Greenland is the newest "object hurtling toward earth" movie, and it reminds audiences how loosely "entertainment" can be applied to a film.

Film Review: Greenland

Film Reviews

Greenland
Director: Ric Roman Waugh 

Thunder Road
Streaming on Video on Demand 12.18

It’s always been a bit strange to me when the end of the world as we know it is thought to be a fun premise for a blockbuster—2012 and especially Knowing being  prime examples—but of all the times that I haven’t been in the mood for “what if one day civilization and all as we know it life was  destroyed?” as escapist fare, I think this year takes the cake.

Greenland is the newest “object hurtling toward earth” movie (because 1998 was over twenty years ago), and it’s time to remind audiences how loosely the term “entertainment” can be applied to film.

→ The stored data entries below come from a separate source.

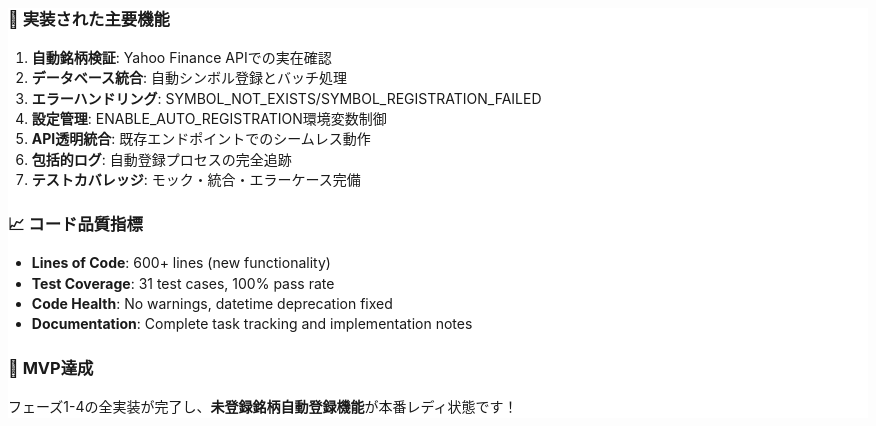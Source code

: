 ### 🚀 **実装された主要機能**
1. **自動銘柄検証**: Yahoo Finance APIでの実在確認
2. **データベース統合**: 自動シンボル登録とバッチ処理
3. **エラーハンドリング**: SYMBOL_NOT_EXISTS/SYMBOL_REGISTRATION_FAILED
4. **設定管理**: ENABLE_AUTO_REGISTRATION環境変数制御
5. **API透明統合**: 既存エンドポイントでのシームレス動作
6. **包括的ログ**: 自動登録プロセスの完全追跡
7. **テストカバレッジ**: モック・統合・エラーケース完備

### 📈 **コード品質指標**
- **Lines of Code**: 600+ lines (new functionality)
- **Test Coverage**: 31 test cases, 100% pass rate
- **Code Health**: No warnings, datetime deprecation fixed
- **Documentation**: Complete task tracking and implementation notes

### 🎉 **MVP達成**
フェーズ1-4の全実装が完了し、**未登録銘柄自動登録機能**が本番レディ状態です！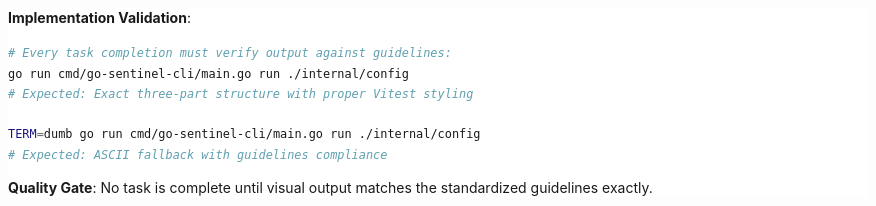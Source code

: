 **Implementation Validation**:

```bash
# Every task completion must verify output against guidelines:
go run cmd/go-sentinel-cli/main.go run ./internal/config
# Expected: Exact three-part structure with proper Vitest styling

TERM=dumb go run cmd/go-sentinel-cli/main.go run ./internal/config  
# Expected: ASCII fallback with guidelines compliance
```

**Quality Gate**: No task is complete until visual output matches the standardized guidelines exactly.
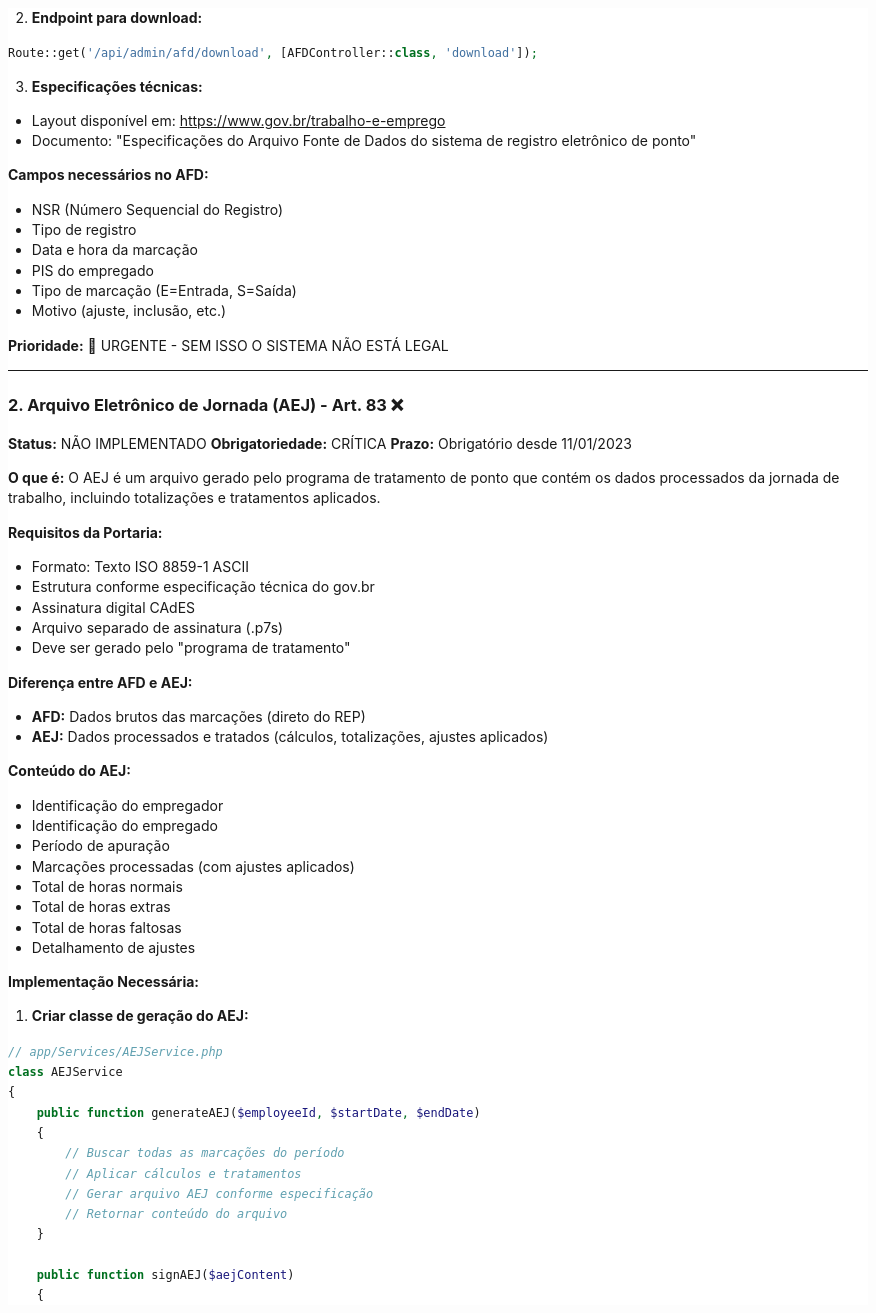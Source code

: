 2. **Endpoint para download:**
```php
Route::get('/api/admin/afd/download', [AFDController::class, 'download']);
```

3. **Especificações técnicas:**
- Layout disponível em: https://www.gov.br/trabalho-e-emprego
- Documento: "Especificações do Arquivo Fonte de Dados do sistema de registro eletrônico de ponto"

**Campos necessários no AFD:**
- NSR (Número Sequencial do Registro)
- Tipo de registro
- Data e hora da marcação
- PIS do empregado
- Tipo de marcação (E=Entrada, S=Saída)
- Motivo (ajuste, inclusão, etc.)

**Prioridade:** 🔴 URGENTE - SEM ISSO O SISTEMA NÃO ESTÁ LEGAL

---

### 2. Arquivo Eletrônico de Jornada (AEJ) - Art. 83 ❌

**Status:** NÃO IMPLEMENTADO
**Obrigatoriedade:** CRÍTICA
**Prazo:** Obrigatório desde 11/01/2023

**O que é:**
O AEJ é um arquivo gerado pelo programa de tratamento de ponto que contém os dados processados da jornada de trabalho, incluindo totalizações e tratamentos aplicados.

**Requisitos da Portaria:**
- Formato: Texto ISO 8859-1 ASCII
- Estrutura conforme especificação técnica do gov.br
- Assinatura digital CAdES
- Arquivo separado de assinatura (.p7s)
- Deve ser gerado pelo "programa de tratamento"

**Diferença entre AFD e AEJ:**
- **AFD:** Dados brutos das marcações (direto do REP)
- **AEJ:** Dados processados e tratados (cálculos, totalizações, ajustes aplicados)

**Conteúdo do AEJ:**
- Identificação do empregador
- Identificação do empregado
- Período de apuração
- Marcações processadas (com ajustes aplicados)
- Total de horas normais
- Total de horas extras
- Total de horas faltosas
- Detalhamento de ajustes

**Implementação Necessária:**

1. **Criar classe de geração do AEJ:**
```php
// app/Services/AEJService.php
class AEJService
{
    public function generateAEJ($employeeId, $startDate, $endDate)
    {
        // Buscar todas as marcações do período
        // Aplicar cálculos e tratamentos
        // Gerar arquivo AEJ conforme especificação
        // Retornar conteúdo do arquivo
    }

    public function signAEJ($aejContent)
    {
```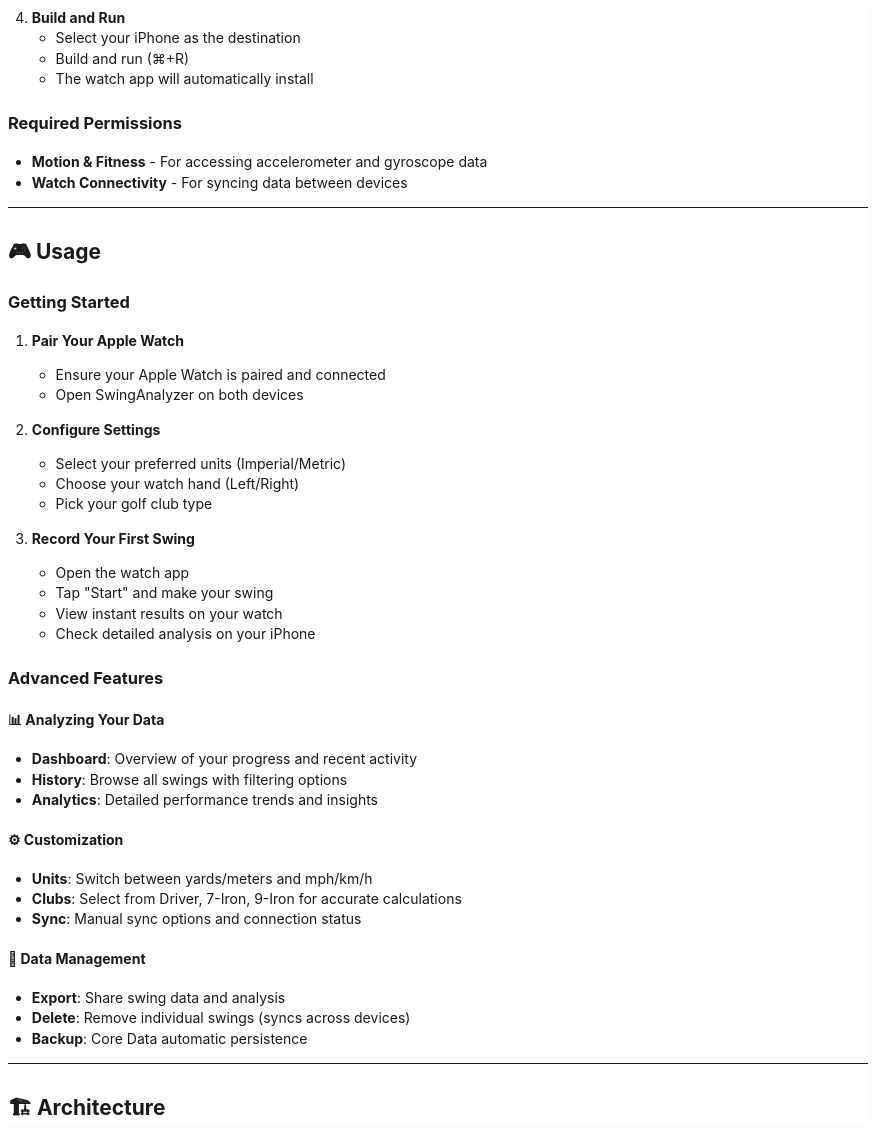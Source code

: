 4. **Build and Run**
   - Select your iPhone as the destination
   - Build and run (⌘+R)
   - The watch app will automatically install

### Required Permissions
- **Motion & Fitness** - For accessing accelerometer and gyroscope data
- **Watch Connectivity** - For syncing data between devices

---

## 🎮 Usage

### Getting Started

1. **Pair Your Apple Watch**
   - Ensure your Apple Watch is paired and connected
   - Open SwingAnalyzer on both devices

2. **Configure Settings**
   - Select your preferred units (Imperial/Metric)
   - Choose your watch hand (Left/Right)
   - Pick your golf club type

3. **Record Your First Swing**
   - Open the watch app
   - Tap "Start" and make your swing
   - View instant results on your watch
   - Check detailed analysis on your iPhone

### Advanced Features

#### 📊 Analyzing Your Data
- **Dashboard**: Overview of your progress and recent activity
- **History**: Browse all swings with filtering options
- **Analytics**: Detailed performance trends and insights

#### ⚙️ Customization
- **Units**: Switch between yards/meters and mph/km/h
- **Clubs**: Select from Driver, 7-Iron, 9-Iron for accurate calculations
- **Sync**: Manual sync options and connection status

#### 🔄 Data Management
- **Export**: Share swing data and analysis
- **Delete**: Remove individual swings (syncs across devices)
- **Backup**: Core Data automatic persistence

---

## 🏗️ Architecture

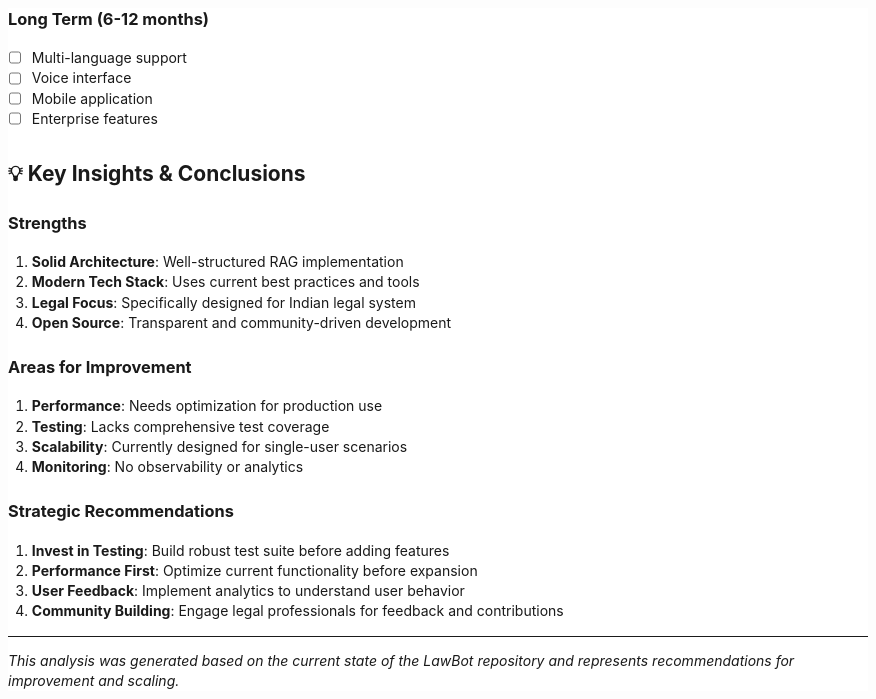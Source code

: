 ### Long Term (6-12 months)
- [ ] Multi-language support
- [ ] Voice interface
- [ ] Mobile application
- [ ] Enterprise features

## 💡 Key Insights & Conclusions

### Strengths
1. **Solid Architecture**: Well-structured RAG implementation
2. **Modern Tech Stack**: Uses current best practices and tools
3. **Legal Focus**: Specifically designed for Indian legal system
4. **Open Source**: Transparent and community-driven development

### Areas for Improvement
1. **Performance**: Needs optimization for production use
2. **Testing**: Lacks comprehensive test coverage
3. **Scalability**: Currently designed for single-user scenarios
4. **Monitoring**: No observability or analytics

### Strategic Recommendations
1. **Invest in Testing**: Build robust test suite before adding features
2. **Performance First**: Optimize current functionality before expansion
3. **User Feedback**: Implement analytics to understand user behavior
4. **Community Building**: Engage legal professionals for feedback and contributions

---

*This analysis was generated based on the current state of the LawBot repository and represents recommendations for improvement and scaling.*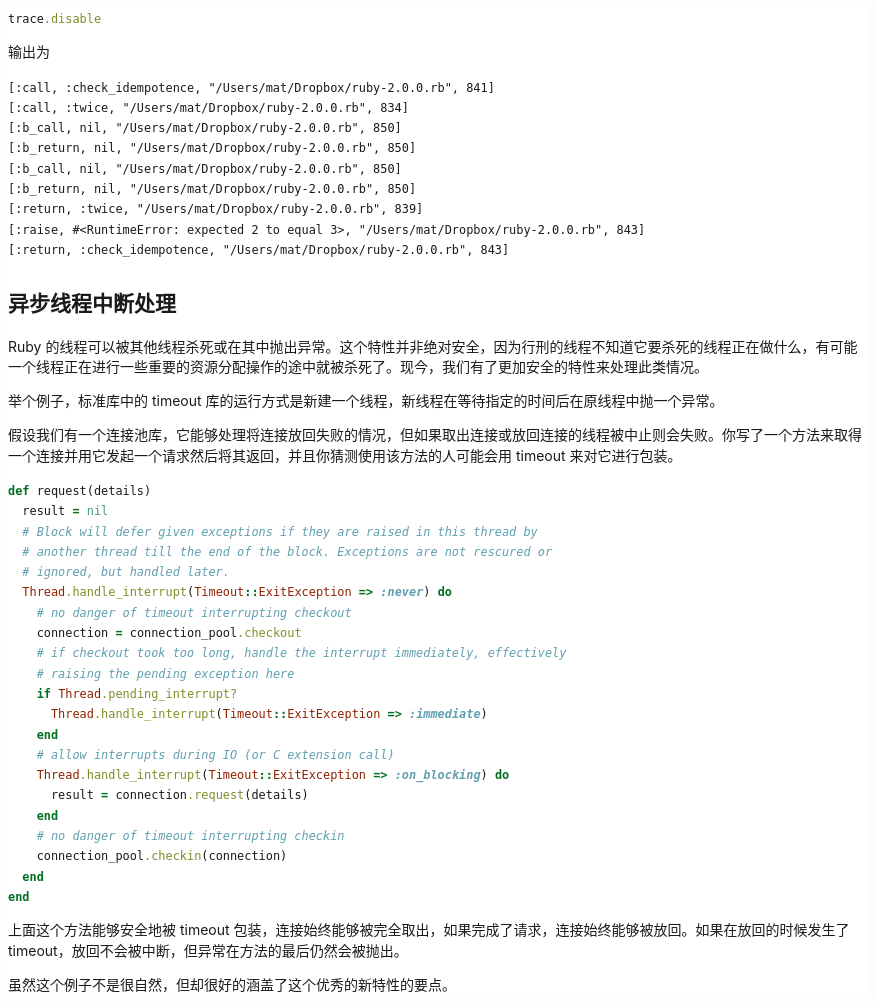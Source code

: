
 ```ruby
trace.disable
```

输出为

```
[:call, :check_idempotence, "/Users/mat/Dropbox/ruby-2.0.0.rb", 841]
[:call, :twice, "/Users/mat/Dropbox/ruby-2.0.0.rb", 834]
[:b_call, nil, "/Users/mat/Dropbox/ruby-2.0.0.rb", 850]
[:b_return, nil, "/Users/mat/Dropbox/ruby-2.0.0.rb", 850]
[:b_call, nil, "/Users/mat/Dropbox/ruby-2.0.0.rb", 850]
[:b_return, nil, "/Users/mat/Dropbox/ruby-2.0.0.rb", 850]
[:return, :twice, "/Users/mat/Dropbox/ruby-2.0.0.rb", 839]
[:raise, #<RuntimeError: expected 2 to equal 3>, "/Users/mat/Dropbox/ruby-2.0.0.rb", 843]
[:return, :check_idempotence, "/Users/mat/Dropbox/ruby-2.0.0.rb", 843]
```

## 异步线程中断处理

Ruby 的线程可以被其他线程杀死或在其中抛出异常。这个特性并非绝对安全，因为行刑的线程不知道它要杀死的线程正在做什么，有可能一个线程正在进行一些重要的资源分配操作的途中就被杀死了。现今，我们有了更加安全的特性来处理此类情况。

举个例子，标准库中的 timeout 库的运行方式是新建一个线程，新线程在等待指定的时间后在原线程中抛一个异常。

假设我们有一个连接池库，它能够处理将连接放回失败的情况，但如果取出连接或放回连接的线程被中止则会失败。你写了一个方法来取得一个连接并用它发起一个请求然后将其返回，并且你猜测使用该方法的人可能会用 timeout 来对它进行包装。

```ruby
def request(details)
  result = nil
  # Block will defer given exceptions if they are raised in this thread by
  # another thread till the end of the block. Exceptions are not rescured or
  # ignored, but handled later.
  Thread.handle_interrupt(Timeout::ExitException => :never) do
    # no danger of timeout interrupting checkout
    connection = connection_pool.checkout
    # if checkout took too long, handle the interrupt immediately, effectively
    # raising the pending exception here
    if Thread.pending_interrupt?
      Thread.handle_interrupt(Timeout::ExitException => :immediate)
    end
    # allow interrupts during IO (or C extension call)
    Thread.handle_interrupt(Timeout::ExitException => :on_blocking) do
      result = connection.request(details)
    end
    # no danger of timeout interrupting checkin
    connection_pool.checkin(connection)
  end
end
```

上面这个方法能够安全地被 timeout 包装，连接始终能够被完全取出，如果完成了请求，连接始终能够被放回。如果在放回的时候发生了 timeout，放回不会被中断，但异常在方法的最后仍然会被抛出。

虽然这个例子不是很自然，但却很好的涵盖了这个优秀的新特性的要点。
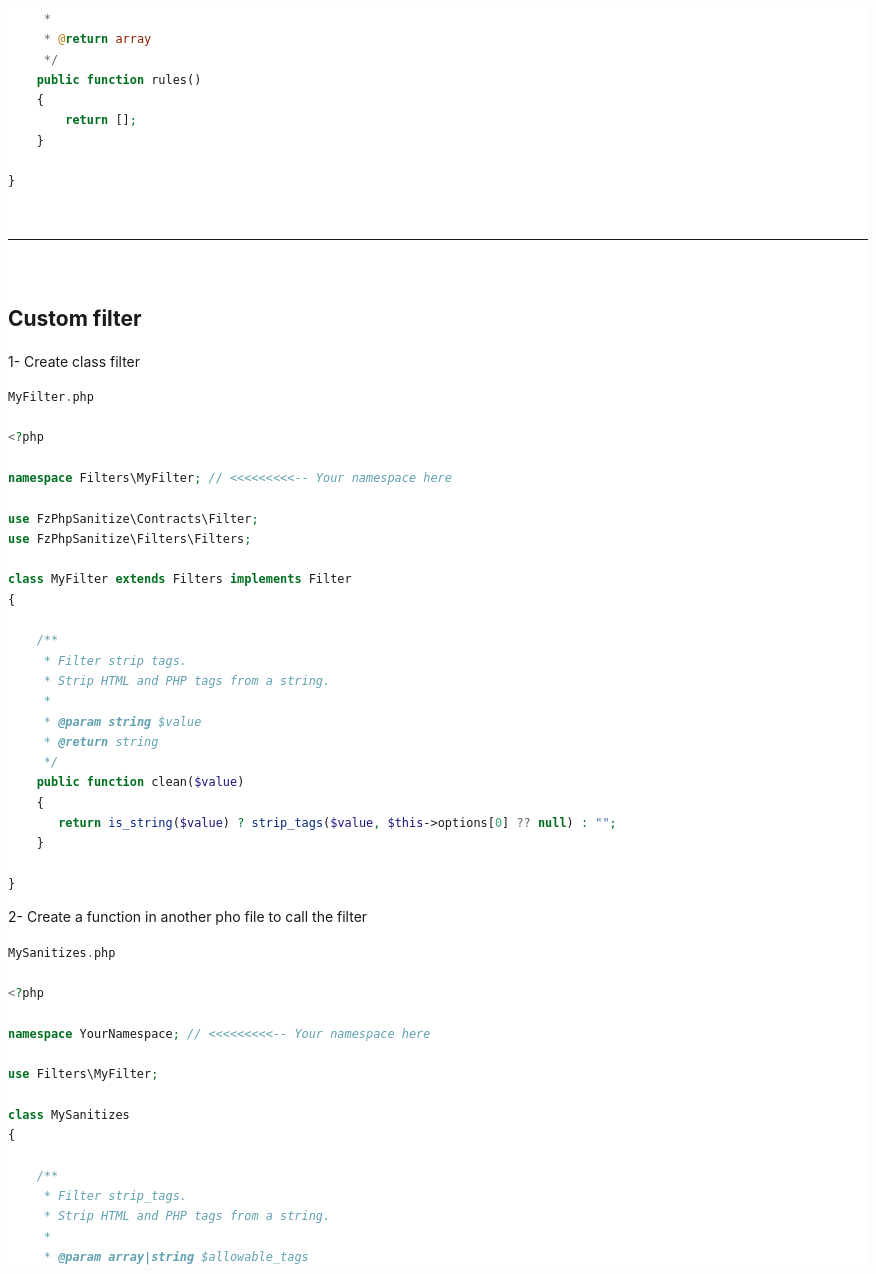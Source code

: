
 ```php
     *
     * @return array
     */
    public function rules()
    {
        return [];
    } 

}
```

<br>
<hr>
<br>

## Custom filter

1- Create class filter

```php
MyFilter.php

<?php

namespace Filters\MyFilter; // <<<<<<<<<-- Your namespace here

use FzPhpSanitize\Contracts\Filter;
use FzPhpSanitize\Filters\Filters;

class MyFilter extends Filters implements Filter
{
  
    /**
     * Filter strip tags.
     * Strip HTML and PHP tags from a string.
     * 
     * @param string $value
     * @return string
     */
    public function clean($value)
    {  
       return is_string($value) ? strip_tags($value, $this->options[0] ?? null) : "";
    }
    
}
```
2- Create a function in another pho file to call the filter

```php
MySanitizes.php

<?php

namespace YourNamespace; // <<<<<<<<<-- Your namespace here

use Filters\MyFilter;

class MySanitizes 
{
  
    /**
     * Filter strip_tags.
     * Strip HTML and PHP tags from a string.
     *
     * @param array|string $allowable_tags
```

John Garrity (Gerard Butler, 300, Olympus Has Fallen) is a structural engineer living in Atlanta, Georgia, with his estranged wife, Allison (Morena Baccarin, Firefly, Deadpool) and their diabetic son, Nathan (Roger Dale Floyd). He returns home from work to reconvene with his family and prepare to host a party with their neighbors to watch the passing of a recently discovered interstellar comet named Clarke. But while he’s out shopping for beer, John gets a Presidential Alert on his phone telling him that he and his family have been selected by the government to take shelter in an underground bunker and that they can’t take anyone else with them (“I’ve got a golden ticket!”).

He  rushes home to the party just as a comet fragment enters the atmosphere on live television. A shockwave rattles the area and blows out windows as the fragment, previously anticipated to land near Bermuda, vaporizes Tampa, Florida, and most of the state around it. John and the fam rush to pack up and leave, but before they can pull out, their neighbor warns them that Clarke is actually a giant cluster of objects that are expected to bombard Earth over the next two days, with the biggest fragment expected to cause an extinction-level event.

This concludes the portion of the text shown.